- _GIVEN INFORMATION_

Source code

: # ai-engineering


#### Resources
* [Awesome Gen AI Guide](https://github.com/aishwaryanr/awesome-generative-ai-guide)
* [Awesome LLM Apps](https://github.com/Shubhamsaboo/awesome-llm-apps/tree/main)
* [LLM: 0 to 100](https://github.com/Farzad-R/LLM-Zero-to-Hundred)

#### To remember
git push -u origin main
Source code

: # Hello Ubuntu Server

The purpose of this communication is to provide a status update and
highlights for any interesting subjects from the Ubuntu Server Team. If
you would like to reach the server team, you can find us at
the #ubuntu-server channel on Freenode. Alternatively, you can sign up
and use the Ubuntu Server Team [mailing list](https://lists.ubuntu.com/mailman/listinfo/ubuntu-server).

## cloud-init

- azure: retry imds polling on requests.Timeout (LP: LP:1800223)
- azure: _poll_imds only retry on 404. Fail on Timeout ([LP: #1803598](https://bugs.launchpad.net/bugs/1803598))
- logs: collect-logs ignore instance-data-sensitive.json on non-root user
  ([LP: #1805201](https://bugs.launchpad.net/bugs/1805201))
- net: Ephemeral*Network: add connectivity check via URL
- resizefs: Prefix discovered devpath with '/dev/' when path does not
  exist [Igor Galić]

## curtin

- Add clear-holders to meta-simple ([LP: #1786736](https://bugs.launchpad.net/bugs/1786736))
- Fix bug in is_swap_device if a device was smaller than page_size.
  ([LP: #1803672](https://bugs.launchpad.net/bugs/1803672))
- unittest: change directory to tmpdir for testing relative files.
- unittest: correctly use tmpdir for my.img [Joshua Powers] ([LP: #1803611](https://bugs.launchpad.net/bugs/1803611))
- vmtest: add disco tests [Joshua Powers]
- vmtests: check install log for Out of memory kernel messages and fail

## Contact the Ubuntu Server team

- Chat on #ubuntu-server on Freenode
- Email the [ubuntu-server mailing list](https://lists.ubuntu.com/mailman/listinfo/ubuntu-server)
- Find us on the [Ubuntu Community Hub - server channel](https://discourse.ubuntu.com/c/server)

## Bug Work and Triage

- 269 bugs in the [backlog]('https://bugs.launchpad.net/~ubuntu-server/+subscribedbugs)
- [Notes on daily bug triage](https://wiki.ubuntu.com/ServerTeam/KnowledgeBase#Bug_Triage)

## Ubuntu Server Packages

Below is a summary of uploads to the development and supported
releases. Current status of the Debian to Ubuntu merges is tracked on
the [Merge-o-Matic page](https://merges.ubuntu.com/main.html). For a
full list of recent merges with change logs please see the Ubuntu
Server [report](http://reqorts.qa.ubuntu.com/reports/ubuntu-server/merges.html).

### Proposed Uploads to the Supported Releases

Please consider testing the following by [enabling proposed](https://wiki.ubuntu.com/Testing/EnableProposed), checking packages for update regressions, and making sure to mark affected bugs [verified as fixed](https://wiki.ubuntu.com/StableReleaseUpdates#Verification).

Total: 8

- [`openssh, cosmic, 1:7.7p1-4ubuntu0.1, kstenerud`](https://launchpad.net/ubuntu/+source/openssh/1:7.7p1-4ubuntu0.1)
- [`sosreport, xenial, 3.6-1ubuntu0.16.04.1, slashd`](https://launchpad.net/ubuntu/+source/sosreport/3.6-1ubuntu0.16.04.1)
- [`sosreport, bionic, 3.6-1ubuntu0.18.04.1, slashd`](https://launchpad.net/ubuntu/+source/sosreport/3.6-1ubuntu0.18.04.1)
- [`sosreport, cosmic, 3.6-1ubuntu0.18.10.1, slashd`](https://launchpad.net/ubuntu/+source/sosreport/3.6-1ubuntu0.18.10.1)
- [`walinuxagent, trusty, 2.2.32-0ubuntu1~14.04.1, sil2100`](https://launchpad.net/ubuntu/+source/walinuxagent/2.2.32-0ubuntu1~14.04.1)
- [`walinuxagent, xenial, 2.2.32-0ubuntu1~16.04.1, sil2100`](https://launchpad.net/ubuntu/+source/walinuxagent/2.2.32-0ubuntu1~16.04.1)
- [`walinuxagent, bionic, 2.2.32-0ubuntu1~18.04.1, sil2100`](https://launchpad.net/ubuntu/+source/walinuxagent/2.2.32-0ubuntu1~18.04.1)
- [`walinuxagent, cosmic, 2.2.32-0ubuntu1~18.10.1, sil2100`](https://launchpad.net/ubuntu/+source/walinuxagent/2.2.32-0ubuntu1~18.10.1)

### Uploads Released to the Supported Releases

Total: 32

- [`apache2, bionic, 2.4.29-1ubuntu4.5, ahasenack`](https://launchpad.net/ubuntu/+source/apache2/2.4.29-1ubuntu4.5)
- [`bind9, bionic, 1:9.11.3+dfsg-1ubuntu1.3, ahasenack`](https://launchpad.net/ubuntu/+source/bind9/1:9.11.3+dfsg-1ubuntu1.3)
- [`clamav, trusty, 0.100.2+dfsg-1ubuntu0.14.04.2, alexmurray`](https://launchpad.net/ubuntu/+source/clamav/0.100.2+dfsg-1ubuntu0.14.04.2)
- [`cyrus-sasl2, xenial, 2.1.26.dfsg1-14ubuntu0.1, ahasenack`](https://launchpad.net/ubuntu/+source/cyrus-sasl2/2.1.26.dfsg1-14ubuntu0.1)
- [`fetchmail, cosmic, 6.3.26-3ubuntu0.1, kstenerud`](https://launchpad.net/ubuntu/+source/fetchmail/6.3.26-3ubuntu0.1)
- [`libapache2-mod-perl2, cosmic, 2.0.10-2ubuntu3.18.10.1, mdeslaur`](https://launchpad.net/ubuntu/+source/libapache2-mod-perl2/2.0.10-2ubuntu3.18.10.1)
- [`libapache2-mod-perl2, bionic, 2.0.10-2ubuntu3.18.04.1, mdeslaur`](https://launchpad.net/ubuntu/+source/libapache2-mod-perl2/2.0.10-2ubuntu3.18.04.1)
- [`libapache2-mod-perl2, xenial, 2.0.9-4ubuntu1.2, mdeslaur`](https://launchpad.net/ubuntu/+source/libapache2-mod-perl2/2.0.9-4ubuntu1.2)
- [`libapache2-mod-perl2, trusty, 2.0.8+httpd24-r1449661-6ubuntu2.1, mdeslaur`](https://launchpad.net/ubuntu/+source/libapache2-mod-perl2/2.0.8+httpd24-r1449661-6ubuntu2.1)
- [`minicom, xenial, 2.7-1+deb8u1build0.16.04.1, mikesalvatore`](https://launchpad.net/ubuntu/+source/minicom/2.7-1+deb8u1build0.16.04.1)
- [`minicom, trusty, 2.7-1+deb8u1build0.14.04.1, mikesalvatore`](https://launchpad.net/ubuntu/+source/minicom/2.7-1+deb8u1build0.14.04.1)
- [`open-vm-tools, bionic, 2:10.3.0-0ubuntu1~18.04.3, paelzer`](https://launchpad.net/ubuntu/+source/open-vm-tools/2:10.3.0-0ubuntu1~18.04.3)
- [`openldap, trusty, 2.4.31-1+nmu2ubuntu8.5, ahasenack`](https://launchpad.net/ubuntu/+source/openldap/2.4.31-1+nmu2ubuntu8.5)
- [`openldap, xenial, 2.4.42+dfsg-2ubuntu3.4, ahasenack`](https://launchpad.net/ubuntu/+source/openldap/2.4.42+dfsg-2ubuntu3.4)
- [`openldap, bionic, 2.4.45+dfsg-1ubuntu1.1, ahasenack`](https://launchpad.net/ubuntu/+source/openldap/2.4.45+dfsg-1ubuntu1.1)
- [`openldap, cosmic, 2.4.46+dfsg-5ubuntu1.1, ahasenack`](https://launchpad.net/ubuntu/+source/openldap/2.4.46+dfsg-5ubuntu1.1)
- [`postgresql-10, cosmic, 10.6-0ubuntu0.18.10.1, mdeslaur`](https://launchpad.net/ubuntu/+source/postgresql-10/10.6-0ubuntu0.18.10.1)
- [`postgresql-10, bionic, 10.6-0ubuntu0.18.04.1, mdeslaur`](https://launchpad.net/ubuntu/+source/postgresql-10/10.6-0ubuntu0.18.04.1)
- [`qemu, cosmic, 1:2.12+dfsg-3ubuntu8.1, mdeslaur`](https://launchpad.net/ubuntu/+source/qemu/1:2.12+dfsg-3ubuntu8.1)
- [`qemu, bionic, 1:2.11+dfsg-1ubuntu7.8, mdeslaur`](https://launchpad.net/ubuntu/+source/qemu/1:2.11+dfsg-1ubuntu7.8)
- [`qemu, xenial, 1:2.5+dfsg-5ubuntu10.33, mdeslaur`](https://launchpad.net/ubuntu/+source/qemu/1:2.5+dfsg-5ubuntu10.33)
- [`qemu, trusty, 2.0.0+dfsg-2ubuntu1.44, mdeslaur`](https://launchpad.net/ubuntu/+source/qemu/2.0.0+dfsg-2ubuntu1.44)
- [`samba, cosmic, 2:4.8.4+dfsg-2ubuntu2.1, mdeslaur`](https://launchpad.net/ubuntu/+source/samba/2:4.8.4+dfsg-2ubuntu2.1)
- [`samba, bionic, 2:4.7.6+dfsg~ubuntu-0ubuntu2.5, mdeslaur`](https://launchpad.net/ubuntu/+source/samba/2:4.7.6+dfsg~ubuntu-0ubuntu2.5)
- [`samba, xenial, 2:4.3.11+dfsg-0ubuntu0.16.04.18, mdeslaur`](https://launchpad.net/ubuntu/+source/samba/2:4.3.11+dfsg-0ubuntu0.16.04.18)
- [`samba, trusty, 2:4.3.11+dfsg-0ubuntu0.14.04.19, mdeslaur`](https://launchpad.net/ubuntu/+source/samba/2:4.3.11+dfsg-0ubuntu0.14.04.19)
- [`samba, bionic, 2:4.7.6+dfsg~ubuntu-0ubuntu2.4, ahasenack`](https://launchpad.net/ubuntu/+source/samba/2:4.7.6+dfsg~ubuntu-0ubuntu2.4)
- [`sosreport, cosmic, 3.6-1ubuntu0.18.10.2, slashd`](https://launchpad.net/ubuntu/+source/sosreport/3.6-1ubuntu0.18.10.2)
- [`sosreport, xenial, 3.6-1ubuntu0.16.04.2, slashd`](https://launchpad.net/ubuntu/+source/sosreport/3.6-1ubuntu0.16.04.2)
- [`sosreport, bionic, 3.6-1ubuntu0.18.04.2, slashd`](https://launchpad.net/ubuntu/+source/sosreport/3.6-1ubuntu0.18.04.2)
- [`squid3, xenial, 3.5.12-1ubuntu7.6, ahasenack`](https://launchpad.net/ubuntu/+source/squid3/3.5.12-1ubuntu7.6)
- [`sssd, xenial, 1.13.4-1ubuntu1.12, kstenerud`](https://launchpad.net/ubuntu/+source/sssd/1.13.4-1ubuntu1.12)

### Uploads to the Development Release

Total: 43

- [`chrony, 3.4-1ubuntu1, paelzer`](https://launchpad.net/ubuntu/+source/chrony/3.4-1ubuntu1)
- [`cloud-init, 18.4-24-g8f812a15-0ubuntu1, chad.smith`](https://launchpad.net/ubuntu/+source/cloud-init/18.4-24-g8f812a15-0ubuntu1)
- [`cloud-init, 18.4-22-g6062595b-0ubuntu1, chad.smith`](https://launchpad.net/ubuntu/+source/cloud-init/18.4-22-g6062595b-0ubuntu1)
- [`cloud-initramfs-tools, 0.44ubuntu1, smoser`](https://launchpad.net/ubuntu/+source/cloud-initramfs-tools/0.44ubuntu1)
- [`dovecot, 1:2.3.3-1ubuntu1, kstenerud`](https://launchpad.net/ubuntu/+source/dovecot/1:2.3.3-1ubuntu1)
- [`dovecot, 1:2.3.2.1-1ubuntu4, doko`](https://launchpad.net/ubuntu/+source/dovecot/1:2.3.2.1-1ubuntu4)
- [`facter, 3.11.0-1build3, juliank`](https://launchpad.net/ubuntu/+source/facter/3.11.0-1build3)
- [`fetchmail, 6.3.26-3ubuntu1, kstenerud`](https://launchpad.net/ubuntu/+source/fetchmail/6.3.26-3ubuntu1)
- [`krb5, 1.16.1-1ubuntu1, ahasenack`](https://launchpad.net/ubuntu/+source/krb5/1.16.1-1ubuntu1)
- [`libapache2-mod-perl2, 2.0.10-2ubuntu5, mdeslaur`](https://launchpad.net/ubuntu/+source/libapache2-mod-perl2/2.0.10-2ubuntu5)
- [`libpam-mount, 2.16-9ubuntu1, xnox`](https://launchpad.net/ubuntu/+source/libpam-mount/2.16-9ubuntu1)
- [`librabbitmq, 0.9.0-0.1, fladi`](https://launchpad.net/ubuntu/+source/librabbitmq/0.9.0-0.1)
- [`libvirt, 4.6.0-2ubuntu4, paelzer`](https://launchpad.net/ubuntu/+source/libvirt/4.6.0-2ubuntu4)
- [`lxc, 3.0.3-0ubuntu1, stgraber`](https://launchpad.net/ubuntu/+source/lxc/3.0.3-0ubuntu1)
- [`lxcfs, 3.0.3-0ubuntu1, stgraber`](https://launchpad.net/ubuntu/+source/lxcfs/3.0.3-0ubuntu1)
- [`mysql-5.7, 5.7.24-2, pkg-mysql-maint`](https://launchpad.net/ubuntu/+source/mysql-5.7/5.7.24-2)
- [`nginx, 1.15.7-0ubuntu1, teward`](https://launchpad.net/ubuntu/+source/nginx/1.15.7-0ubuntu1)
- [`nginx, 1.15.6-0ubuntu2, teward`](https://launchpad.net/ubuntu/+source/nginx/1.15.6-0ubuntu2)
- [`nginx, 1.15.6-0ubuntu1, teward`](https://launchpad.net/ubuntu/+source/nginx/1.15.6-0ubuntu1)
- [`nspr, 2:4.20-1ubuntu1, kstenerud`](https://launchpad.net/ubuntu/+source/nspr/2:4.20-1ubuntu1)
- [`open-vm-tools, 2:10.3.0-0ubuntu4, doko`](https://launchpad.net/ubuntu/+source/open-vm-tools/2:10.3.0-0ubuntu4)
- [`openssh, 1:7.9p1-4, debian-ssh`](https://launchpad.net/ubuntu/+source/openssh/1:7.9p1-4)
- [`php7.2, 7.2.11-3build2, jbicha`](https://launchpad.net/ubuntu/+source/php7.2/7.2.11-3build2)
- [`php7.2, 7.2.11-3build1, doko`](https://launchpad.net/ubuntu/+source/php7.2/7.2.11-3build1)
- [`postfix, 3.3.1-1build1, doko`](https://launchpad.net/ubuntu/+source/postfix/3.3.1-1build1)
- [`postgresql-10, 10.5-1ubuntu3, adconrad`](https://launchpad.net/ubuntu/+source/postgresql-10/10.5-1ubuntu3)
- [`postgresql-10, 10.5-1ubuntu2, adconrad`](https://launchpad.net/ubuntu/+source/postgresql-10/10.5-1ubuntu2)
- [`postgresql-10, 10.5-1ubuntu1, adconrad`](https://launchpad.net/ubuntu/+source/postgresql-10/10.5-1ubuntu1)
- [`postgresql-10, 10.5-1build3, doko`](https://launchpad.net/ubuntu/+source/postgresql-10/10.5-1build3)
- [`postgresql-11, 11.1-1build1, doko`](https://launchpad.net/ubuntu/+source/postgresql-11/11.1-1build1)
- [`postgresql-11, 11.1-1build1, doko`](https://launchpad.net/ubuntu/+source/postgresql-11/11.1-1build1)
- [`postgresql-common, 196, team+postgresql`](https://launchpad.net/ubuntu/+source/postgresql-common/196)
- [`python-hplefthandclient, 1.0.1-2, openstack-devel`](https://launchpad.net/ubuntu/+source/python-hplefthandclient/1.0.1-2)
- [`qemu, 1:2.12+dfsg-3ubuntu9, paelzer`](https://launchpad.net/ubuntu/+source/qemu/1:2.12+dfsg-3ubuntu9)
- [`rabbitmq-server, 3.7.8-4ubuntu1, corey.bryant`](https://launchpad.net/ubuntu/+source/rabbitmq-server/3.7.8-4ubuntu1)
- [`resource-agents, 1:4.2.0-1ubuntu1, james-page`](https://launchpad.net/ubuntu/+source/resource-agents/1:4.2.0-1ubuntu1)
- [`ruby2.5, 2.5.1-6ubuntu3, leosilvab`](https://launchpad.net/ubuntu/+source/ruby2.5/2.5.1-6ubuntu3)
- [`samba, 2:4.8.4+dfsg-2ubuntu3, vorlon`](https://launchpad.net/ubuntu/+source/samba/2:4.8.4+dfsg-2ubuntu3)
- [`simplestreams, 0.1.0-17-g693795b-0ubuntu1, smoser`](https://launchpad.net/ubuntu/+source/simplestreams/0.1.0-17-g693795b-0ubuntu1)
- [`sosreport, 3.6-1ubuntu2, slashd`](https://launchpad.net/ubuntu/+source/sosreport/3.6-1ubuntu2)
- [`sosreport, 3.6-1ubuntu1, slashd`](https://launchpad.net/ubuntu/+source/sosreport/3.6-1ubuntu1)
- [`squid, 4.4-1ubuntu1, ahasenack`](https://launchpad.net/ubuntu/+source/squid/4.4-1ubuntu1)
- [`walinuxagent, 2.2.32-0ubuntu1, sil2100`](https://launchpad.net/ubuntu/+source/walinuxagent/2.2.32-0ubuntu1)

- _TASK DESCRIPTION_
Going through the entries above, report how many lines contain the word "nginx", with no other text.

- _OUTPUT_
3